Il y a un peu plus d’un siècle, en novembre 1922, l’anglais Howard Carter révélait l’existence du tombeau de Toutankhamon dans la Vallée des Rois, en Egypte, un pharaon du Nouvel Empire (1335-1327 av. J.C) mort à l’âge de 19 ans, inhumé au milieu d’un trésor éblouissant d’objets précieux et de joyaux !

1 – Toutânkhamon, l’enfant-roi

Né vers 1342 av. J.-C., Toutânkhamon descend de deux illustres pharaons : Amenhotep III et Amenhotep IV, plus connu sous le nom d’Akhenaton.

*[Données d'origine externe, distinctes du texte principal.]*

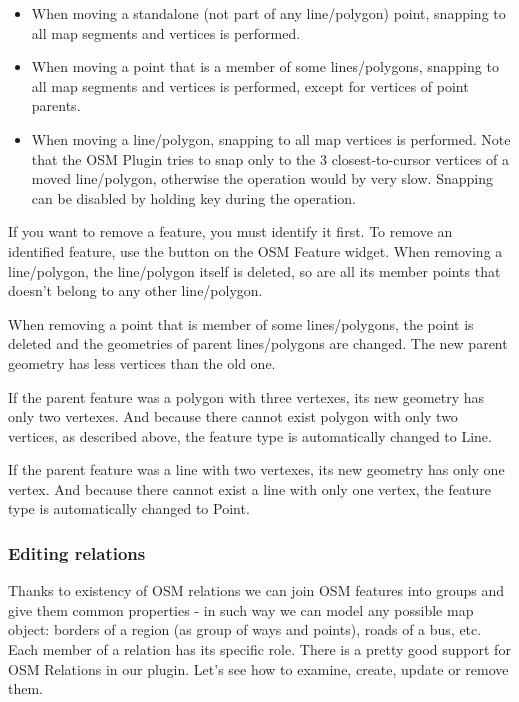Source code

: \begin{itemize}
\item When moving a standalone (not part of any line/polygon) point, 
snapping to all map segments and vertices is performed.
\item When moving a point that is a member of some lines/polygons, 
snapping to all map segments and vertices is performed, except for 
vertices of point parents.
\item When moving a line/polygon, snapping to all map vertices is performed. 
Note that the OSM Plugin tries to snap only to the 3 closest-to-cursor 
vertices of a moved line/polygon, otherwise the operation would by very slow.
Snapping can be disabled by holding  key during the operation.
\end{itemize}


If you want to remove a feature, you must identify it first. To remove 
an identified feature, use the  button on the OSM Feature widget. When removing a line/polygon, 
the line/polygon itself is deleted, so are all its member points that 
doesn't belong to any other line/polygon. 

When removing a point that is member of some lines/polygons, the point is 
deleted and the geometries of parent lines/polygons are changed. The new 
parent geometry has less vertices than the old one.

If the parent feature was a polygon with three vertexes, its new geometry 
has only two vertexes. And because there cannot exist polygon with only two 
vertices, as described above, the feature type is automatically changed to 
Line.

If the parent feature was a line with two vertexes, its new geometry has 
only one vertex. And because there cannot exist a line with only one vertex, 
the feature type is automatically changed to Point.

\subsubsection{Editing relations}\label{editing_osm_relation}

Thanks to existency of OSM relations we can join OSM features into groups and
give them common properties - in such way we can model any possible map
object: borders of a region (as group of ways and points), roads of a bus,
etc. Each member of a relation has its specific role. There is a pretty good 
support for OSM Relations in our plugin. Let's see how to examine, create, 
update or remove them.

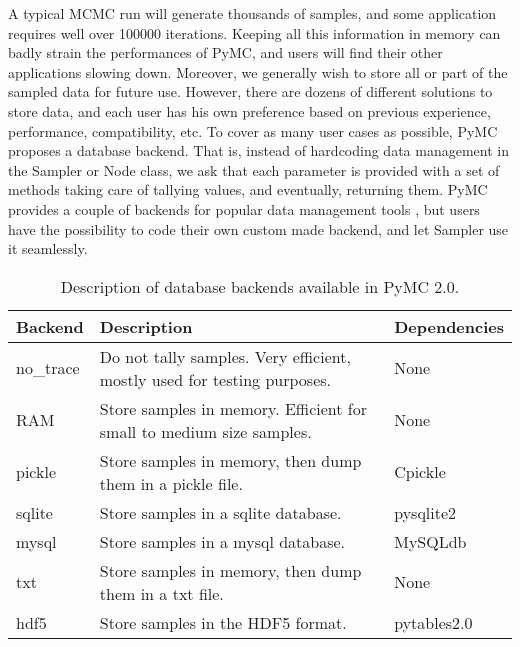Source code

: 

A typical MCMC run will generate thousands of samples, and some application requires well over 100000 iterations. Keeping all this information in memory can badly strain the performances of PyMC, and users will find their other applications slowing down. Moreover, we generally wish to store all or part of the sampled data for future use. However, there are dozens of different solutions to store data, and each user has his own preference based on previous experience, performance, compatibility, etc. To cover as many user cases as possible, PyMC proposes a database backend. That is, instead of hardcoding data management in the Sampler or Node class, we ask that each parameter is provided with a set of methods taking care of tallying values, and eventually, returning them. PyMC provides a couple of backends for popular data management tools , but users have the possibility to code their own custom made backend, and let Sampler use it seamlessly.

\begin{longtable}[c]{|p{0.12\locallinewidth}|p{0.60\locallinewidth}|p{0.20\locallinewidth}|}
\caption{Description of database backends available in PyMC 2.0.}\\
\hline
\textbf{
Backend
} & \textbf{
Description
} & \textbf{
Dependencies
} \\
\hline
\endhead

no{\_}trace
 & 
Do not tally samples. Very efficient, mostly used
for testing purposes.
 & 
None
 \\
\hline

RAM
 & 
Store samples in memory. Efficient for small to
medium size samples.
 & 
None
 \\
\hline

pickle
 & 
Store samples in memory, then dump them in a
pickle file.
 & 
Cpickle
 \\
\hline

sqlite
 & 
Store samples in a sqlite database.
 & 
pysqlite2
 \\
\hline

mysql
 & 
Store samples in a mysql database.
 & 
MySQLdb
 \\
\hline

txt
 & 
Store samples in memory, then dump them in a txt
file.
 & 
None
 \\
\hline

hdf5
 & 
Store samples in the HDF5 format.
 & 
pytables2.0
 \\
\hline
\end{longtable}

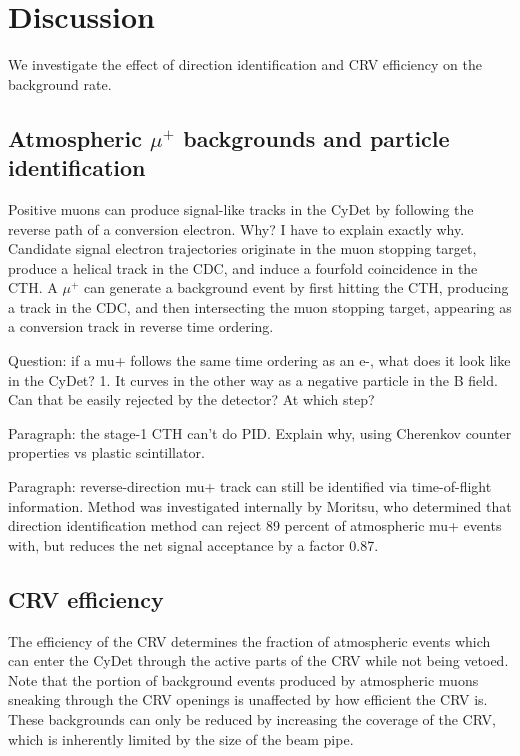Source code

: \section{Discussion}

We investigate the effect of direction identification and CRV efficiency on the
background rate.

\subsection{Atmospheric $\mu^+$ backgrounds and particle identification}
Positive muons can produce signal-like tracks in the CyDet by following the
reverse path of a conversion electron. Why? I have to explain exactly why.
Candidate signal electron trajectories originate in the muon stopping target,
produce a helical track in the CDC, and induce a fourfold coincidence in the
CTH. A $\mu^+$ can generate a background event by first hitting the CTH,
producing a track in the CDC, and then intersecting the muon stopping target,
appearing as a conversion track in reverse time ordering.

Question: if a mu+ follows the same time ordering as an e-, what does it look
like in the CyDet? 1. It curves in the other way as a negative particle in the B
field. Can that be easily rejected by the detector? At which step?

Paragraph: the stage-1 CTH can't do PID. Explain why, using Cherenkov counter
properties vs plastic scintillator.

Paragraph: reverse-direction mu+ track can still be identified via
time-of-flight information. Method was investigated internally by Moritsu, who
determined that direction identification method can reject 89 percent of
atmospheric mu+ events with, but reduces the net signal acceptance by a
factor 0.87.


\subsection{CRV efficiency}
The efficiency of the CRV determines the fraction of atmospheric events which
can enter the CyDet through the active parts of the CRV while not being vetoed.
Note that the portion of background events produced by atmospheric muons
sneaking through the CRV openings is unaffected by how efficient the CRV is.
These backgrounds can only be reduced by increasing the coverage of the CRV,
which is inherently limited by the size of the beam pipe.



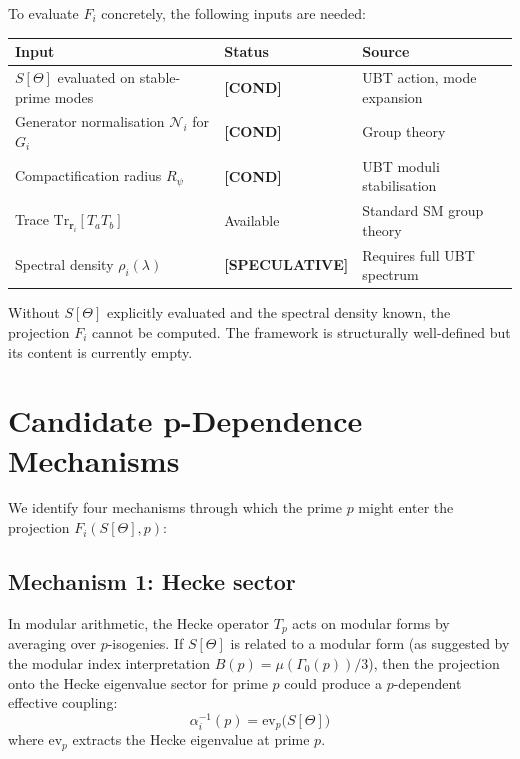 \documentclass[12pt,a4paper]{article}
\theoremstyle{definition}
\theoremstyle{remark}
\newcommand{\cond}{\textcolor{blue!65!black}{\textbf{[COND]}}}
\newcommand{\spec}{\textcolor{purple!60!black}{\textbf{[SPECULATIVE]}}}
\begin{document}
To evaluate $F_i$ concretely, the following inputs are needed:

\begin{center}
\begin{tabular}{lll}
\toprule
Input & Status & Source \\
\midrule
$S[\Theta]$ evaluated on stable-prime modes & \cond & UBT action, mode expansion \\
Generator normalisation $\mathcal{N}_i$ for $G_i$ & \cond & Group theory \\
Compactification radius $R_\psi$ & \cond & UBT moduli stabilisation \\
Trace $\mathrm{Tr}_{\mathbf{r}_i}[T_a T_b]$ & Available & Standard SM group theory \\
Spectral density $\rho_i(\lambda)$ & \spec & Requires full UBT spectrum \\
\bottomrule
\end{tabular}
\end{center}

Without $S[\Theta]$ explicitly evaluated and the spectral density known, the
projection $F_i$ cannot be computed.  The framework is structurally well-defined
but its content is currently empty.

\section{Candidate p-Dependence Mechanisms}

We identify four mechanisms through which the prime $p$ might enter the
projection $F_i(S[\Theta], p)$:

\subsection{Mechanism 1: Hecke sector}

In modular arithmetic, the Hecke operator $T_p$ acts on modular forms by
averaging over $p$-isogenies.  If $S[\Theta]$ is related to a modular form
(as suggested by the modular index interpretation $B(p) = \mu(\Gamma_0(p))/3$),
then the projection onto the Hecke eigenvalue sector for prime $p$ could
produce a $p$-dependent effective coupling:
\begin{equation}
  \alpha_i^{-1}(p) = \mathrm{ev}_p\!\bigl(S[\Theta]\bigr)
  \label{eq:hecke_projection}
\end{equation}
where $\mathrm{ev}_p$ extracts the Hecke eigenvalue at prime $p$.
\end{document}
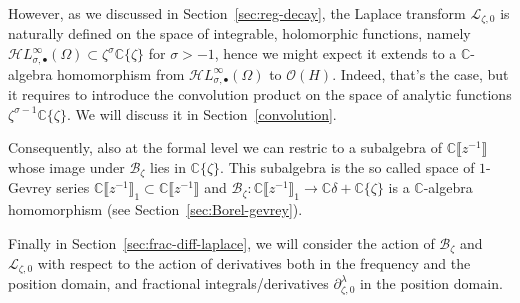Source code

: \documentclass{article}
\newcommand{\singexp}[2]{\mathcal{H}L^\infty_{#1, #2}}
\newcommand{\singexpalg}[1]{\singexp{#1}{\bullet}}
\newcommand{\C}{\mathbb{C}}
\newcommand{\fracderiv}[3]{\partial^{#1}_{#2, #3}}
\newcommand{\laplace}{\mathcal{L}}
\newcommand{\borel}{\mathcal{B}}
\theoremstyle{definition}
\theoremstyle{plain}
\begin{document}
However, as we discussed in Section~\ref{sec:reg-decay}, the Laplace transform $\laplace_{\zeta,0}$ is naturally defined on the space of integrable, holomorphic functions, namely $\singexpalg{\sigma}(\Omega)\subset \zeta^{\sigma}\C\lbrace\zeta\rbrace$ for $\sigma>-1$, hence we might expect it extends to a $\C$-algebra homomorphism from $\singexpalg{\sigma}(\Omega)$ to $\mathcal{O}(H)$. Indeed, that's the case, but it requires to introduce the convolution product on the space of analytic functions $\zeta^{\sigma-1}\C\lbrace\zeta\rbrace$. We will discuss it in Section~\ref{convolution}. 

Consequently, also at the formal level we can restric to a subalgebra of $\C\llbracket z^{-1}\rrbracket$ whose image under $\borel_\zeta$ lies in $\C\lbrace\zeta\rbrace$. This subalgebra is the so called space of $1$-Gevrey series $\C\llbracket z^{-1}\rrbracket_1\subset\C\llbracket z^{-1}\rrbracket$ and $\borel_\zeta\colon \C\llbracket z^{-1}\rrbracket_1\to\C\delta+\C\lbrace\zeta\rbrace$ is a $\C$-algebra homomorphism (see Section~\ref{sec:Borel-gevrey}). 

Finally in Section~\ref{sec:frac-diff-laplace}, we will consider the action of $\borel_\zeta$ and $\laplace_{\zeta,0}$ with respect to the action of derivatives both in the frequency and the position domain, and fractional integrals/derivatives $\fracderiv{\lambda}{\zeta}{0}$ in the position domain. %
\end{document}
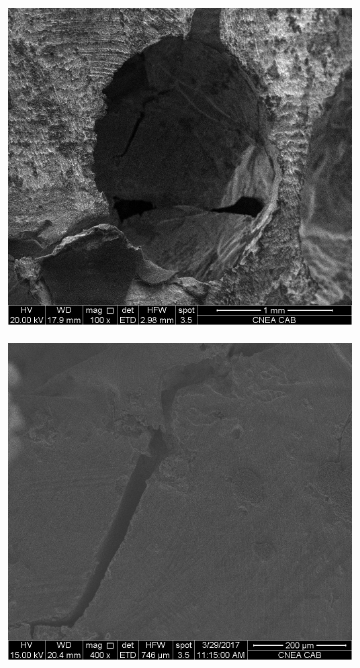 \documentclass[a4paper,12pt,fleqn,twoside,openany]{book}
\begin{document}
 \begin{figure}[h]
 \centering
    \begin{subfigure}{0.45\textwidth}
        \includegraphics[width=\textwidth]{Img/Introduccion/EsponjaA_004.jpg}
        \caption{}
        \label{fig:}
    \end{subfigure}
    \begin{subfigure}{0.45\textwidth}
        \includegraphics[width=\textwidth]{Img/Introduccion/EsponjaA_005.jpg}

\end{subfigure}
\end{figure}
\end{document}
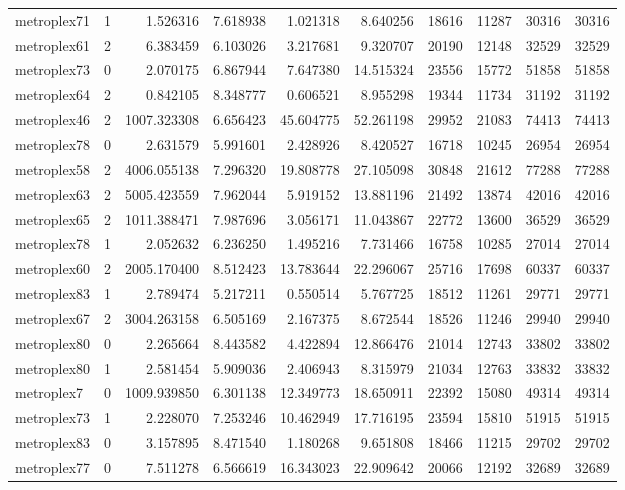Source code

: \begin{longtable}{|l|r|r|r|r|r|r|r|r|r|}
metroplex71 & 1 & 1.526316 & 7.618938 & 1.021318 & 8.640256 & 18616 & 11287 & 30316 & 30316 \\
metroplex61 & 2 & 6.383459 & 6.103026 & 3.217681 & 9.320707 & 20190 & 12148 & 32529 & 32529 \\
metroplex73 & 0 & 2.070175 & 6.867944 & 7.647380 & 14.515324 & 23556 & 15772 & 51858 & 51858 \\
metroplex64 & 2 & 0.842105 & 8.348777 & 0.606521 & 8.955298 & 19344 & 11734 & 31192 & 31192 \\
metroplex46 & 2 & 1007.323308 & 6.656423 & 45.604775 & 52.261198 & 29952 & 21083 & 74413 & 74413 \\
metroplex78 & 0 & 2.631579 & 5.991601 & 2.428926 & 8.420527 & 16718 & 10245 & 26954 & 26954 \\
metroplex58 & 2 & 4006.055138 & 7.296320 & 19.808778 & 27.105098 & 30848 & 21612 & 77288 & 77288 \\
metroplex63 & 2 & 5005.423559 & 7.962044 & 5.919152 & 13.881196 & 21492 & 13874 & 42016 & 42016 \\
metroplex65 & 2 & 1011.388471 & 7.987696 & 3.056171 & 11.043867 & 22772 & 13600 & 36529 & 36529 \\
metroplex78 & 1 & 2.052632 & 6.236250 & 1.495216 & 7.731466 & 16758 & 10285 & 27014 & 27014 \\
metroplex60 & 2 & 2005.170400 & 8.512423 & 13.783644 & 22.296067 & 25716 & 17698 & 60337 & 60337 \\
metroplex83 & 1 & 2.789474 & 5.217211 & 0.550514 & 5.767725 & 18512 & 11261 & 29771 & 29771 \\
metroplex67 & 2 & 3004.263158 & 6.505169 & 2.167375 & 8.672544 & 18526 & 11246 & 29940 & 29940 \\
metroplex80 & 0 & 2.265664 & 8.443582 & 4.422894 & 12.866476 & 21014 & 12743 & 33802 & 33802 \\
metroplex80 & 1 & 2.581454 & 5.909036 & 2.406943 & 8.315979 & 21034 & 12763 & 33832 & 33832 \\
metroplex7 & 0 & 1009.939850 & 6.301138 & 12.349773 & 18.650911 & 22392 & 15080 & 49314 & 49314 \\
metroplex73 & 1 & 2.228070 & 7.253246 & 10.462949 & 17.716195 & 23594 & 15810 & 51915 & 51915 \\
metroplex83 & 0 & 3.157895 & 8.471540 & 1.180268 & 9.651808 & 18466 & 11215 & 29702 & 29702 \\
metroplex77 & 0 & 7.511278 & 6.566619 & 16.343023 & 22.909642 & 20066 & 12192 & 32689 & 32689 \\

\end{longtable}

Amenhotep III a régné sur l’Égypte pendant près de quatre décennies au plus fort de la 18e dynastie, alors qu’Akhenaton a radicalement remodelé la religion et l’art égyptiens en rejetant les anciens dieux et en plaçant l’Égypte sous la protection d’une seule divinité, Aton, le dieu solaire

Alors qu’il est jeune souverain, Aménophis IV – le nom de naissance d’Akhénaton – mène une importante réforme pour transformer la religion égyptienne, historiquement panthéiste et polythéiste, en culte d’un dieu unique, Aton, le disque solaire. Ce faisant, il réduit le clergé égyptien à néant. Il fait bâtir, à 300km au nord de Louxor, sa propre capitale qu’il baptise Akhétaton (Amarna), qui signifie « l’horizon d’Aton » en égyptien, car c’est là le point d’apparition du soleil sur Terre. Il va ainsi bouleverser la Maât, c’est-à-dire la mission confiée par les dieux aux pharaons de faire respecter le principe d’ordre, de vie et de vérité. La Maât, c’est aussi le culte que le pharaon rend aux Dieux qui, en échange, assurent sa prospérité et celle de la population. Si le règne d’Akhénaton, qui dure environ 15 ans, est considéré en partie comme une révolution religieuse et culturelle de l’Antiquité, il s’achève tragiquement avec un État en faillite, un royaume touché par une épidémie de peste et soumis à des défaites militaires.

À la mort d’Akhénaton, sa fille Mérytaton, la demi-sœur aînée de Toutânkhamon, lui succède pendant environ trois ans. Elle amorce, jusqu’à la nomination de son jeune frère, la rupture avec la réforme menée par leur père et restaure le culte traditionnel du dieu Amon et l’ordre de la Maât.

Le jeune Toutânkhamon âgé de 9 ans devient roi. Rentré à Thèbes, Toutânkhamon entame la transformation du pays avec l’aide de l’ambitieux général Horemheb. Alors que ce dernier n’a pas d’origine royale, il connait une formidable ascension au sein de la cour. Après le décès prématuré de Toutânkhamon vers 1323 av. J.-C. à l’âge de 15-16 ans, il parvient, avec l’aide du clergé égyptien, à évincer son successeur Aÿ.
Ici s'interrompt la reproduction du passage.